Work required
Your output should be the exact lines from the start of the data through the line containing "# Getting Started", with no pictures.

Provided entries
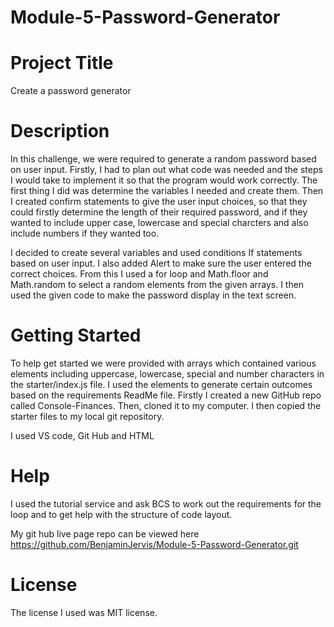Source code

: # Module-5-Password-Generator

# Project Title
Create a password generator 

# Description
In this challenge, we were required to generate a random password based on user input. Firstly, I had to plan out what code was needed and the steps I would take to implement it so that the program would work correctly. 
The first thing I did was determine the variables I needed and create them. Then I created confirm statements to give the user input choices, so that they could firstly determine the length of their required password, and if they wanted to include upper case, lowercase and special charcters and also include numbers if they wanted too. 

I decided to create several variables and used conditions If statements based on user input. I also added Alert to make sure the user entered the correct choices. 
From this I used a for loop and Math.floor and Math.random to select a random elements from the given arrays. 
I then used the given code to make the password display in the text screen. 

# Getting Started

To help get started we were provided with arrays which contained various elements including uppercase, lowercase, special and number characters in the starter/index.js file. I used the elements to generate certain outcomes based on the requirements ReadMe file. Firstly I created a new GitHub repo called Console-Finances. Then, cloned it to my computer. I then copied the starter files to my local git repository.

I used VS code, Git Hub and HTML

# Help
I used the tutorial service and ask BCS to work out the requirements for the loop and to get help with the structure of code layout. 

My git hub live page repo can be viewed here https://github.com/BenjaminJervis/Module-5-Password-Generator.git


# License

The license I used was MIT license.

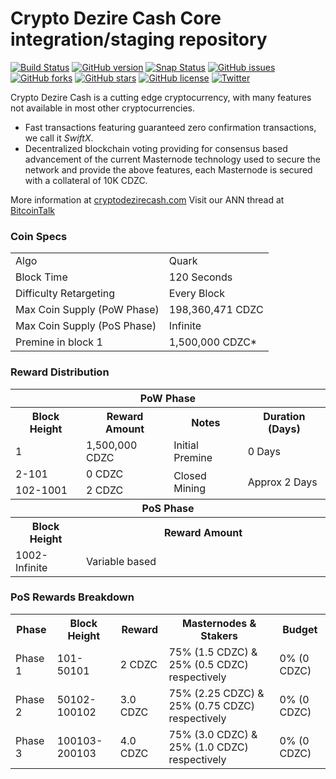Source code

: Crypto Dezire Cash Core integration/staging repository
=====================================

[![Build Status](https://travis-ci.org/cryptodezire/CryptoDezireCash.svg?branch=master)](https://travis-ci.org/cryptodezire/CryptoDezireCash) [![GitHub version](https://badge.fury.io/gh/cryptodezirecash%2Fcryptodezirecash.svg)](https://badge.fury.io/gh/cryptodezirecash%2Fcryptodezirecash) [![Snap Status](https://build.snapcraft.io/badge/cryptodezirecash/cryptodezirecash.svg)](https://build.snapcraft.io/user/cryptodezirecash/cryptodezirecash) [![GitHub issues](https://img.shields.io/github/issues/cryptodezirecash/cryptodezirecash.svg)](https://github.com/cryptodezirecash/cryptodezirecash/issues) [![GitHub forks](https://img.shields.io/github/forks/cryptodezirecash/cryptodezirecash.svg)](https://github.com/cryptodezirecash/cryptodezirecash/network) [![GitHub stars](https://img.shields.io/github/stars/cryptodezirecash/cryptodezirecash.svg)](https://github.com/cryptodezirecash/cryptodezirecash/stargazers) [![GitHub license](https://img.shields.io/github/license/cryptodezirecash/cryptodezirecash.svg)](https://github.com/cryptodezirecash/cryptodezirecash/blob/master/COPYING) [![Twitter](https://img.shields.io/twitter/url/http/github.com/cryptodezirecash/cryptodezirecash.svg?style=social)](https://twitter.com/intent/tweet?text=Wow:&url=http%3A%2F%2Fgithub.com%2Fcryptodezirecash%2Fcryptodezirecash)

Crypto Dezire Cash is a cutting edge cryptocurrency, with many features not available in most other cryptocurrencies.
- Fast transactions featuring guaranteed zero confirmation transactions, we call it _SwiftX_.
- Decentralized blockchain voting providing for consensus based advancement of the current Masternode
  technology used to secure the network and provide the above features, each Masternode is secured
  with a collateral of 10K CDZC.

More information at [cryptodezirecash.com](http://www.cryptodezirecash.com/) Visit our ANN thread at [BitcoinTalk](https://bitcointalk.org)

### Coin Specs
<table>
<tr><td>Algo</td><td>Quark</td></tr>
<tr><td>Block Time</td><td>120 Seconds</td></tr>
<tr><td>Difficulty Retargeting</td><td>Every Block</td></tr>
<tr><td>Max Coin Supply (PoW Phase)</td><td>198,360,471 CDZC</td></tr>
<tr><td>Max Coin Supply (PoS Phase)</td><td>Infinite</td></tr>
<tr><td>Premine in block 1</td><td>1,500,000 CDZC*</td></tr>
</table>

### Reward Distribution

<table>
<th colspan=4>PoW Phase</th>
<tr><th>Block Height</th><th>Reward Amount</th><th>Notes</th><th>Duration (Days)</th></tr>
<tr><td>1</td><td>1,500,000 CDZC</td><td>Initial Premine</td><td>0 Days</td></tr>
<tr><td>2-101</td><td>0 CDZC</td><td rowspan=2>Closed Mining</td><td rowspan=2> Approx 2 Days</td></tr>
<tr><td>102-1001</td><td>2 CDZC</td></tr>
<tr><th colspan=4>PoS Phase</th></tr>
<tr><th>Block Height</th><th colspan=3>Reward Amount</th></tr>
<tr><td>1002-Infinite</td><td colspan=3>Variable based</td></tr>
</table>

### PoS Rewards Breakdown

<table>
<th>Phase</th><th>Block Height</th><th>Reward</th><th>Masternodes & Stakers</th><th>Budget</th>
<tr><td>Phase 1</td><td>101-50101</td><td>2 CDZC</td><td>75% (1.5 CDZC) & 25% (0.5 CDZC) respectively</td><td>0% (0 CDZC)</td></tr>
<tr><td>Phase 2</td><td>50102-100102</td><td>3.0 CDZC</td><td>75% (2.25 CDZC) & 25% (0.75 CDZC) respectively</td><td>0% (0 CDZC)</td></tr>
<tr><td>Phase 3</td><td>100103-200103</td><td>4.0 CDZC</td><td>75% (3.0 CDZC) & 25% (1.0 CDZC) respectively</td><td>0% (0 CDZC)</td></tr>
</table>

Written solution
Source code

: # Module-5-Password-Generator

# Project Title
Create a password generator 

# Description
In this challenge, we were required to generate a random password based on user input. Firstly, I had to plan out what code was needed and the steps I would take to implement it so that the program would work correctly. 
The first thing I did was determine the variables I needed and create them. Then I created confirm statements to give the user input choices, so that they could firstly determine the length of their required password, and if they wanted to include upper case, lowercase and special charcters and also include numbers if they wanted too. 

I decided to create several variables and used conditions If statements based on user input. I also added Alert to make sure the user entered the correct choices. 
From this I used a for loop and Math.floor and Math.random to select a random elements from the given arrays. 
I then used the given code to make the password display in the text screen. 

# Getting Started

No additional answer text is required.